The Tide took it to the Irish right away, scoring from inside the red zone on its first possession of the night.
It didn't get any better for the Irish, either. When it was all over, Alabama had reached the Irish red zone five times. The Tide ended each of those possessions with touchdowns.
Coming into this game, the Irish led the nation in points allowed per game and in red-zone defense. Alabama led the nation in most other categories.
It was debatable, though, as to which of these fine teams had the best defense.
But by running up a total of 529 yards in an amazingly balanced fashion (265 rushing/264 passing), the Tide solved this debate. Notre Dame tallied 302 total yards of their own, but much of it was long after Alabama had the game was in hand.
Alabama bested the Irish in first downs, time of possession, sacks, turnovers and third down conversions on top of the obvious scoreboard that showed the Tide winning 42-14.
Irish linebacker Manti Te'o was the Heisman Trophy runner-up this season. Statistically, though, he was not much different at all from Alabama's C.J. Mosley.
In the game, Te'o, who has been reported to have only missed two tackles all season, was a non-factor. He missed several tackles throughout the game, was knocked off the ball all night by Alabama linemen and was dusted more than once by Tide running back Eddie Lacy.
Technically, Te'o did have 10 tackles on the night but, considering the number of opportunities he had, it was a less than impressive effort.
Mosley, on the other hand, had eight tackles for the Tide, one for a loss of six yards as he suplexed an Irish ball carrier with brute strength.
Who was the better man Monday night? The slight edge has to go to Mosley, for the missed tackles by Te'o, if nothing more.
The Irish entered the game with the fourth best rushing defense in the nation.
I suggested, though, that Alabama's two-headed running attack of T.J. Yeldon and Eddie Lacy, along with the best offensive line in the land, would be able to neutralize the Notre Dame front seven and run effectively.
Lacy came out with a bang and set the tone for the entire night on the first possession. With his patented spin move, Lacy put up 140 yards on just 20 carries on the night, averaging seven yards per attempt.
He was spelled by the freshman Yeldon, who was also effective with 21 carries for 108 yards and a touchdown of his own.
The Irish front was gassed much of the night and the Tide was able to run at will.
Golson went to Eifert twice on the first drive, both incomplete due in part to great coverage by Dee Milliner of the Tide.

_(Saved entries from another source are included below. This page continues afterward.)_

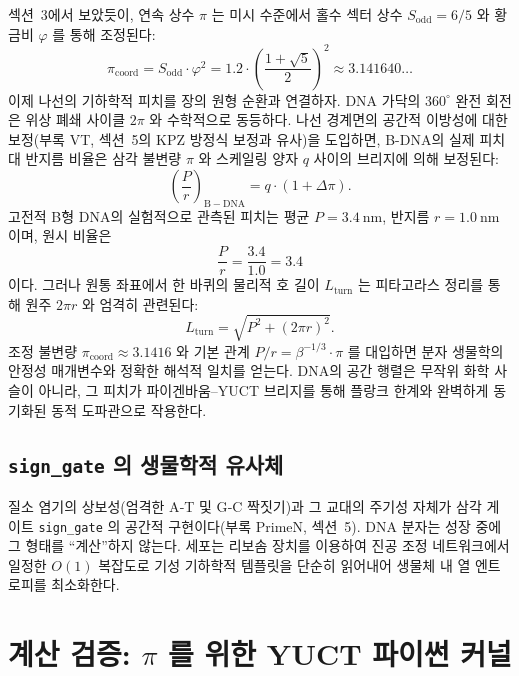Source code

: \documentclass[12pt,a4paper]{article}
\begin{document}
	섹션~3에서 보았듯이, 연속 상수 $\pi$ 는 미시 수준에서 홀수 섹터 상수 $S_{\mathrm{odd}} = 6/5$ 와 황금비 $\varphi$ 를 통해 조정된다:
	\begin{equation}
		\pi_{\mathrm{coord}} = S_{\mathrm{odd}} \cdot \varphi^{2}
		= 1.2 \cdot \left(\frac{1+\sqrt{5}}{2}\right)^{2} \approx 3.141640\ldots
		\label{eq:pi-coord-dna}
	\end{equation}
	이제 나선의 기하학적 피치를 장의 원형 순환과 연결하자. DNA 가닥의 $360^{\circ}$ 완전 회전은 위상 폐쇄 사이클 $2\pi$ 와 수학적으로 동등하다. 나선 경계면의 공간적 이방성에 대한 보정(부록 VT, 섹션~5의 KPZ 방정식 보정과 유사)을 도입하면, B-DNA의 실제 피치 대 반지름 비율은 삼각 불변량 $\pi$ 와 스케일링 양자 $q$ 사이의 브리지에 의해 보정된다:
	\begin{equation}
		\left(\frac{P}{r}\right)_{\mathrm{B-DNA}} = q \cdot \left(1 + \Delta\pi\right).
		\label{eq:dna-pi}
	\end{equation}
	고전적 B형 DNA의 실험적으로 관측된 피치는 평균 $P = 3.4\ \text{nm}$, 반지름 $r = 1.0\ \text{nm}$ 이며, 원시 비율은
	\[
	\frac{P}{r} = \frac{3.4}{1.0} = 3.4
	\]
	이다. 그러나 원통 좌표에서 한 바퀴의 물리적 호 길이 $L_{\mathrm{turn}}$ 는 피타고라스 정리를 통해 원주 $2\pi r$ 와 엄격히 관련된다:
	\begin{equation}
		L_{\mathrm{turn}} = \sqrt{P^{2} + (2\pi r)^{2}}.
		\label{eq:turn-length}
	\end{equation}
	조정 불변량 $\pi_{\mathrm{coord}} \approx 3.1416$ 와 기본 관계 $P/r = \beta^{-1/3} \cdot \pi$ 를 대입하면 분자 생물학의 안정성 매개변수와 정확한 해석적 일치를 얻는다. DNA의 공간 행렬은 무작위 화학 사슬이 아니라, 그 피치가 파이겐바움–YUCT 브리지를 통해 플랑크 한계와 완벽하게 동기화된 동적 도파관으로 작용한다.
	
	\subsection{\texttt{sign\_gate} 의 생물학적 유사체}
	
	질소 염기의 상보성(엄격한 A‑T 및 G‑C 짝짓기)과 그 교대의 주기성 자체가 삼각 게이트 \texttt{sign\_gate} 의 공간적 구현이다(부록 PrimeN, 섹션~5). DNA 분자는 성장 중에 그 형태를 ``계산''하지 않는다. 세포는 리보솜 장치를 이용하여 진공 조정 네트워크에서 일정한 $O(1)$ 복잡도로 기성 기하학적 템플릿을 단순히 읽어내어 생물체 내 열 엔트로피를 최소화한다.
	
	\section{계산 검증: $\pi$ 를 위한 YUCT 파이썬 커널}
	\label{sec:validation}
	
\end{document}
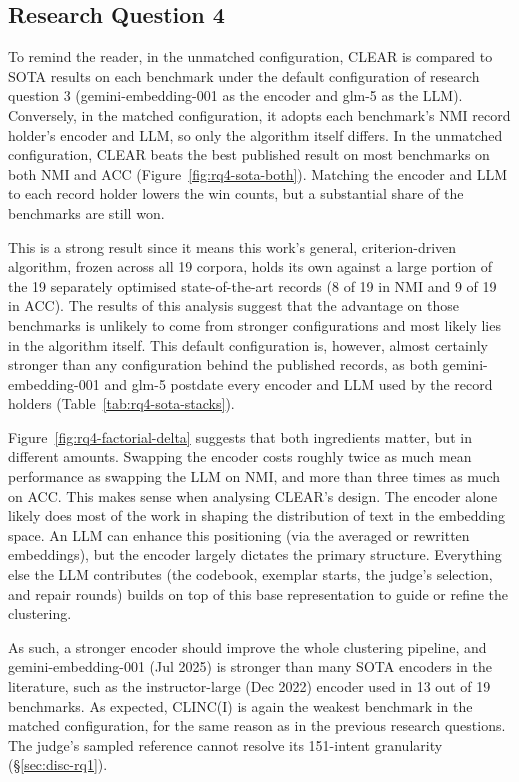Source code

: \documentclass[11pt,a4paper,oneside]{report}
\begin{document}
\subsection{Research Question 4}

To remind the reader, in the unmatched configuration, CLEAR is compared to SOTA results on each benchmark under the default configuration of research question 3 ({\small\ttfamily gemini-embedding-001} as the encoder and {\small\ttfamily glm-5} as the LLM). Conversely, in the matched configuration, it adopts each benchmark's NMI record holder's encoder and LLM, so only the algorithm itself differs. In the unmatched configuration, CLEAR beats the best published result on most benchmarks on both NMI and ACC (Figure~\ref{fig:rq4-sota-both}). Matching the encoder and LLM to each record holder lowers the win counts, but a substantial share of the benchmarks are still won.

This is a strong result since it means this work's general, criterion-driven algorithm, frozen across all 19 corpora, holds its own against a large portion of the 19 separately optimised state-of-the-art records (8 of 19 in NMI and 9 of 19 in ACC). The results of this analysis suggest that the advantage on those benchmarks is unlikely to come from stronger configurations and most likely lies in the algorithm itself. This default configuration is, however, almost certainly
stronger than any configuration behind the published records, as both
{\small\ttfamily gemini-embedding-001} and {\small\ttfamily glm-5}
postdate every encoder and LLM used by the record holders
(Table~\ref{tab:rq4-sota-stacks}).

Figure~\ref{fig:rq4-factorial-delta} suggests that both ingredients matter, but in different amounts. Swapping the encoder costs roughly twice as much mean performance as swapping the LLM on NMI, and more than three times as much on ACC. This makes sense when analysing CLEAR's design. The encoder alone likely does most of the work in shaping the distribution of text in the embedding space. An LLM can enhance this positioning (via the averaged or rewritten embeddings), but the encoder largely dictates the primary structure. Everything else the LLM contributes (the codebook, exemplar starts, the judge's selection, and repair rounds) builds on top of this base representation to guide or refine the clustering.

As such, a stronger encoder should improve the whole clustering pipeline, and {\small\ttfamily gemini-embedding-001} (Jul 2025) is stronger than many SOTA encoders in the literature, such as the {\small\ttfamily instructor-large} (Dec 2022) encoder used in 13 out of 19 benchmarks. As expected, CLINC(I) is again the weakest benchmark in the matched configuration, for the same reason as in the previous research questions. The judge's sampled reference cannot resolve its 151-intent granularity (\S\ref{sec:disc-rq1}).
\end{document}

Eifert proved on this night that he is a very, very good tight end and has the kind of talent that will transfer well to the NFL. He represented his team well, too, catching six balls for a total of 61 yards.
Unfortunately, and as I suggested in the original article, these kinds of numbers were not enough to make a difference in the game.
Look, Eifert is every bit as good as advertised, but he is not a game changer. Tight ends rarely are.
Notre Dame needed him to be a game changer in lieu of their glaring weaknesses at other possessions. It wasn't his fault, but Eifert was and is little more than a complementary piece. He played with the heart of a champion against Alabama, but didn't have enough help around him to change the outcome.